Encourage change – this can be achieved through capacity building, role modeling, reinforcing non-monetary mechanisms, and transformational personal stories (Kinicki and Williams, 2013). As the market is dynamic, it is important to create an organization that is open to change, new ideas and variety. At the same time, practices that encourage change also motivate workers hence increased productivity.

Tools Required for Successful Strategic Management

Strategic management, historically, has been an expensive process; however, the high cost reduced significantly since the advent of tools that help managers. The tools are categorized into three; organizational strategy development tools, strategic planning tools and control techniques. For instance, gap analysis, industry analysis, product-market matrix, PEST and SWOT analysis are under the category of organizational strategy development tools (Barnat, 2014, p.10). The aim of organizational strategy development tools is to enable the management to produce a performance strategy that takes advantage of the prevalent conditions to maintain a competitive advantage hence maximize profits. Gap analysis ensures identification of customer needs; industry analysis helps to determine the market characteristics such as opportunities, profitability, e.t.c. Product market matrix aids in determination of the product capabilities in relation to the prevailing market conditions; PEST analysis helps to understand the operational environment in political, environmental, socio-economic, and technological aspects; SWOT analysis helps to understand both internal and external organizational factors such as strengths, weaknesses, opportunities, and threats.

On the other hand, strategic planning tools assist the organization in laying down its operational strategies. The most common tools include the organization’s vision statement, charts, affinity diagrams and digraphs showing interrelationships.
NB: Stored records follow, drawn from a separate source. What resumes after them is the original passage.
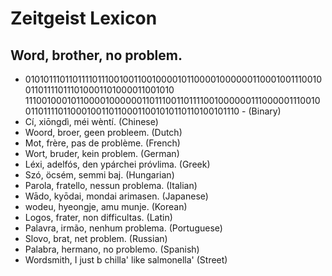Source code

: # Zeitgeist Lexicon

## Word, brother, no problem.

* 0101011101101111011100100110010000101100001000000110001001110010011011110111010001101000011001010 111001000101100001000000110111001101111001000000111000001110010011011110110001001101100011001010110110100101110 - (Binary)
* Cí, xiōngdì, méi wèntí. (Chinese)
* Woord, broer, geen probleem. (Dutch)
* Mot, frère, pas de problème. (French)
* Wort, bruder, kein problem. (German)
* Léxi, adelfós, den ypárchei próvlima. (Greek)
* Szó, öcsém, semmi baj. (Hungarian)
* Parola, fratello, nessun problema. (Italian)
* Wādo, kyōdai, mondai arimasen. (Japanese)
* wodeu, hyeongje, amu munje. (Korean)
* Logos, frater, non difficultas. (Latin)
* Palavra, irmão, nenhum problema. (Portuguese)
* Slovo, brat, net problem. (Russian)
* Palabra, hermano, no problemo. (Spanish)
* Wordsmith, I just b chilla' like salmonella' (Street)


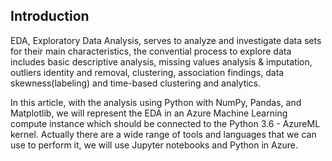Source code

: ## Introduction

EDA, Exploratory Data Analysis, serves to analyze and investigate data sets for their main characteristics, the convential process to explore data includes basic descriptive analysis, missing values analysis & imputation, outliers identity and removal, clustering, association findings, data skewness(labeling) and time-based clustering and analytics. 

In this article, with the analysis using Python with NumPy, Pandas, and Matplotlib, we will represent the EDA in an Azure Machine Learning compute instance which should be connected to the Python 3.6 - AzureML kernel. Actually there are a wide range of tools and languages that we can use to perform it, we will use Jupyter notebooks and Python in Azure.

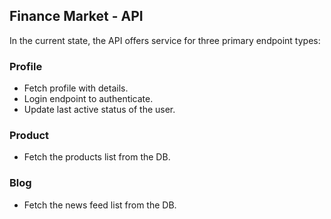 ## Finance Market - API

In the current state, the API offers service for three primary endpoint types:

### Profile

- Fetch profile with details.
- Login endpoint to authenticate.
- Update last active status of the user.

### Product

- Fetch the products list from the DB.

### Blog

- Fetch the news feed list from the DB.
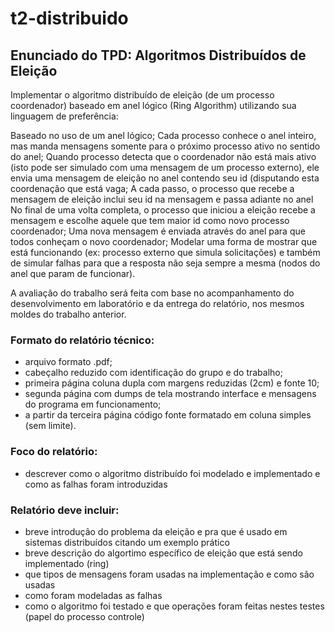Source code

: # t2-distribuido

## Enunciado do TPD: Algoritmos Distribuídos de Eleição

Implementar o algoritmo distribuído de eleição (de um processo coordenador) baseado em anel lógico (Ring Algorithm) utilizando sua linguagem de preferência:

Baseado no uso de um anel lógico;
Cada processo conhece o anel inteiro, mas manda mensagens somente para o próximo processo ativo no sentido do anel;
Quando processo detecta que o coordenador não está mais ativo (isto pode ser simulado com uma mensagem de um processo externo), ele envia uma mensagem de eleição no anel contendo seu id (disputando esta coordenação que está vaga;
A cada passo, o processo que recebe a mensagem de eleição inclui seu id na mensagem e passa adiante no anel
No final de uma volta completa, o processo que iniciou a eleição recebe a mensagem e escolhe aquele que tem maior id como novo processo coordenador;
Uma nova mensagem é enviada através do anel para que todos conheçam o novo coordenador;
Modelar uma forma de mostrar que está funcionando (ex: processo externo que simula solicitações) e também de simular falhas para que a resposta não seja sempre a mesma (nodos do anel que param de funcionar).

A avaliação do trabalho será feita com base no acompanhamento do desenvolvimento em laboratório e da entrega do relatório, nos mesmos moldes do trabalho anterior.

### Formato do relatório técnico:

- arquivo formato .pdf;
- cabeçalho reduzido com identificação do grupo e do trabalho;
- primeira página coluna dupla com margens reduzidas (2cm) e fonte 10;
- segunda página com dumps de tela mostrando interface e mensagens do programa em funcionamento;
- a partir da terceira página código fonte formatado em coluna simples (sem limite).

### Foco do relatório:

- descrever como o algoritmo distribuído foi modelado e implementado e como as falhas foram introduzidas

### Relatório deve incluir:

- breve introdução do problema da eleição e pra que é usado em sistemas distribuídos citando um exemplo prático
- breve descrição do algortimo específico de eleição que está sendo implementado (ring)
- que tipos de mensagens foram usadas na implementação e como são usadas
- como foram modeladas as falhas
- como o algoritmo foi testado e que operações foram feitas nestes testes (papel do processo controle)

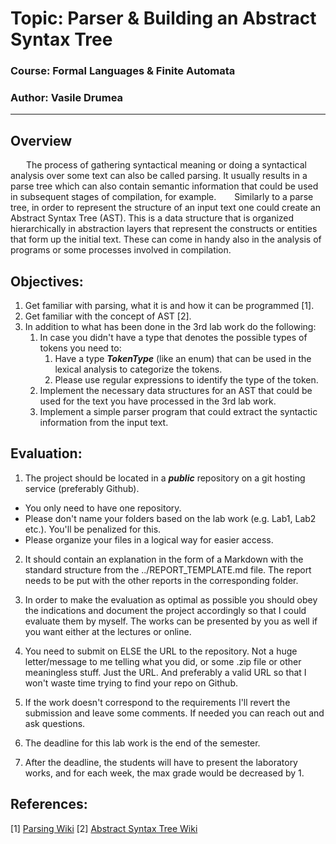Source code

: # Topic: Parser & Building an Abstract Syntax Tree

### Course: Formal Languages & Finite Automata
### Author: Vasile Drumea

----

## Overview
&ensp;&ensp;&ensp; The process of gathering syntactical meaning or doing a syntactical analysis over some text can also be called parsing. It usually results in a parse tree which can also contain semantic information that could be used in subsequent stages of compilation, for example.
&ensp;&ensp;&ensp; Similarly to a parse tree, in order to represent the structure of an input text one could create an Abstract Syntax Tree (AST). This is a data structure that is organized hierarchically in abstraction layers that represent the constructs or entities that form up the initial text. These can come in handy also in the analysis of programs or some processes involved in compilation.


## Objectives:
1. Get familiar with parsing, what it is and how it can be programmed [1].
2. Get familiar with the concept of AST [2].
3. In addition to what has been done in the 3rd lab work do the following:
   1. In case you didn't have a type that denotes the possible types of tokens you need to:
      1. Have a type __*TokenType*__ (like an enum) that can be used in the lexical analysis to categorize the tokens. 
      2. Please use regular expressions to identify the type of the token.
   2. Implement the necessary data structures for an AST that could be used for the text you have processed in the 3rd lab work.
   3. Implement a simple parser program that could extract the syntactic information from the input text.


## Evaluation:
1. The project should be located in a __*public*__ repository on a git hosting service (preferably Github).

  * You only need to have one repository.
  * Please don't name your folders based on the lab work (e.g. Lab1, Lab2 etc.). You'll be penalized for this.
  * Please organize your files in a logical way for easier access.

2. It should contain an explanation in the form of a Markdown with the standard structure from the ../REPORT_TEMPLATE.md file. The report needs to be put with the other reports in the corresponding folder.

3. In order to make the evaluation as optimal as possible you should obey the indications and document the project accordingly so that I could evaluate them by myself. The works can be presented by you as well if you want either at the lectures or online.

4. You need to submit on ELSE the URL to the repository. Not a huge letter/message to me telling what you did, or some .zip file or other meaningless stuff. Just the URL. And preferably a valid URL so that I won't waste time trying to find your repo on Github.

5. If the work doesn't correspond to the requirements I'll revert the submission and leave some comments. If needed you can reach out and ask questions. 

7. The deadline for this lab work is the end of the semester.

8. After the deadline, the students will have to present the laboratory works, and for each week, the max grade would be decreased by 1.


## References:
[1] [Parsing Wiki](https://en.wikipedia.org/wiki/Parsing)
[2] [Abstract Syntax Tree Wiki](https://en.wikipedia.org/wiki/Abstract_syntax_tree)
 
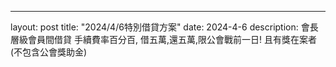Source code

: ---
layout: post
title:  "2024/4/6特別借貸方案"
date:   2024-4-6
description: 會長層級會員間借貸
手續費率百分百, 借五萬,還五萬,限公會戰前一日! 且有獎在案者(不包含公會獎助金)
The vision statement gives a sense of direction; the charts show possible progress and confirm whether the organization’s goals are being achieved or not; the affinity diagrams are used to combine several potential projects into a single deliverable objective; the digraphs show projects that are being carried out, the encountered problems and the achieved progress (Denecker, 2011).

Moreover, control tools aim at ensuring that real results conform to the envisaged results. The results are financial and non financial, therefore the control tools are classified into two. Examples of financial control tools include ratio analysis, and accounting audits, while non-financial control tools include; inventory and quality control. Ratio analysis helps to determine the relationship between the intended results and the actual results.
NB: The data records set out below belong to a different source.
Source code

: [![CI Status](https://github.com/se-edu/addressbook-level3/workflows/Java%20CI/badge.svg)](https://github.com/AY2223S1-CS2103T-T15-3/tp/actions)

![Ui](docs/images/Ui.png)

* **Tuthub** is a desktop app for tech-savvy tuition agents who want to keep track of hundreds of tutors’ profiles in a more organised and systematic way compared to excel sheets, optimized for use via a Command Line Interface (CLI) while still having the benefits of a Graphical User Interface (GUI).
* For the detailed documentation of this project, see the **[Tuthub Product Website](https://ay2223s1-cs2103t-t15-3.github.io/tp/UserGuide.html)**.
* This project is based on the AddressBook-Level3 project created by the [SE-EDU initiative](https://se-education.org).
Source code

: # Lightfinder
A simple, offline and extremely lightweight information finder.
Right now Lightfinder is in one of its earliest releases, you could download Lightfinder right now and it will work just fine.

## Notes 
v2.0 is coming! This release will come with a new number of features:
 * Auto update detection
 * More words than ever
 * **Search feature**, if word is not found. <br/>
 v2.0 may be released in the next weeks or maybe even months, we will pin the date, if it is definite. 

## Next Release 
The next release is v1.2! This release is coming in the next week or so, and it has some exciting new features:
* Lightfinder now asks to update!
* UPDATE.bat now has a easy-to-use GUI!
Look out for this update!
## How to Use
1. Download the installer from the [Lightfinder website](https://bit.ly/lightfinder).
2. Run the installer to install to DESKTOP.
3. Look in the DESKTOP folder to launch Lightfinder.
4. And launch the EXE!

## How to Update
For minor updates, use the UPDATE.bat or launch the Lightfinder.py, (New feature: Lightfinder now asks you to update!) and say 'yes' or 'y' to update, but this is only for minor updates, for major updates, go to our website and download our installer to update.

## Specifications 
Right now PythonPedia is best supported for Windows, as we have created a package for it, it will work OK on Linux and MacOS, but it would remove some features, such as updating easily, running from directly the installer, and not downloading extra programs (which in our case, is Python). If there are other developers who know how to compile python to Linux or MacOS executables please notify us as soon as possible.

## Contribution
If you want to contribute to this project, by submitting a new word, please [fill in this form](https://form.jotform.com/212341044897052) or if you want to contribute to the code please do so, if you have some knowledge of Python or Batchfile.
Strategic management is an aspect of immense importance in any organization. Since it involves the organization’s vision, mission, objectives and strategies, no organization can run successfully without it. It is therefore understandable why every organization develops its own strategic policies for achieving a competitive edge over other companies. Principles of differentiation, growth orientation, and being insightful among others provide a sustainable platform for achieving the much needed competitive advantage. These principles are in line with principles of general management such as unity of purpose, and unity of command. The diligent practice of these principles depends heavily on the strategic management tools available.
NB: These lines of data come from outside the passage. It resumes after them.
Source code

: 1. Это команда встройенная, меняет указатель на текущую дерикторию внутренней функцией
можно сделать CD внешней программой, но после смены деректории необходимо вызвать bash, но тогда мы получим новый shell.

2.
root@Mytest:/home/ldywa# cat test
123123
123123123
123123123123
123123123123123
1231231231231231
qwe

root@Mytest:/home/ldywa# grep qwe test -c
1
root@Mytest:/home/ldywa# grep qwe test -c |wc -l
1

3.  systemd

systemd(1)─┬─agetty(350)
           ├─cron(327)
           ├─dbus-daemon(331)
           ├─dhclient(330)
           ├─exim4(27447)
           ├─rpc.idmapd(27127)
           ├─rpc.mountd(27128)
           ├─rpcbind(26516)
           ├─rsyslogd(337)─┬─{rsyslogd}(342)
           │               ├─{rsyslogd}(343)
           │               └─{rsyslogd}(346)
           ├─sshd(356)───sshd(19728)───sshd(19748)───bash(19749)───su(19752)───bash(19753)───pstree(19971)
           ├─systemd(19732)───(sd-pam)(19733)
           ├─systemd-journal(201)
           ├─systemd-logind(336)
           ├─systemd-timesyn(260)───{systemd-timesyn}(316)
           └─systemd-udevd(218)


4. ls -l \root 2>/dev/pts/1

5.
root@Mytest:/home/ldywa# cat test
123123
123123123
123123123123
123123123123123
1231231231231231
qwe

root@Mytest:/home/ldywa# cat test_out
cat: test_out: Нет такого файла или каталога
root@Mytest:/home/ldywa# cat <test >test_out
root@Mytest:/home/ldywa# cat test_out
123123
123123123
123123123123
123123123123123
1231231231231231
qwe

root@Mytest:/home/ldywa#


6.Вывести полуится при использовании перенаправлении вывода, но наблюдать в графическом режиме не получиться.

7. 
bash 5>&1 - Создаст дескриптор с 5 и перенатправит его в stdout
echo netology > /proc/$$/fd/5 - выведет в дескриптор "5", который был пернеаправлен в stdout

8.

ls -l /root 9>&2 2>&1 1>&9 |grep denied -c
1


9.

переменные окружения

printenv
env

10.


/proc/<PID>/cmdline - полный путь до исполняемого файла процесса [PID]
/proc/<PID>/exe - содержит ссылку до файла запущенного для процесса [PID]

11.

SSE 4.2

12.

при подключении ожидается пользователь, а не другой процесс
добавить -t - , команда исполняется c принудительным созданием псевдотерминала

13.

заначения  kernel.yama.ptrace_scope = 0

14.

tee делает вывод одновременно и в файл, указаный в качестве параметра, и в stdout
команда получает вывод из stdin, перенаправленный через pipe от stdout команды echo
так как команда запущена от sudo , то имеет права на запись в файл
Barnat, R., (2014). Introduction to Management. 2014. Web. Accessed on 16/10/2014.

Chew, E., & Gottschalk, P., (2009). Strategic Management Principles. Web. Accessed on 03/11/2014

Denecker, A. (2011). The Development of a Strategic Plan for a Company in the Dust Suppression Industry. (Masters’ Thesis). Retrieved from

Dess, G., Lumpkin, G.T, &Marilyn L. (2005). Strategic Management. 2 ed. New York: McGraw-Hill Irwin

Fortna. (2014). 9 Key Principles to Successful Organization Strategy. Accessed on 03/11/2014

Kinicki, A &Williams, B. K. (2013). Management, a Practical Introduction (6thed.). New York: McGraw-Hill/Irwin.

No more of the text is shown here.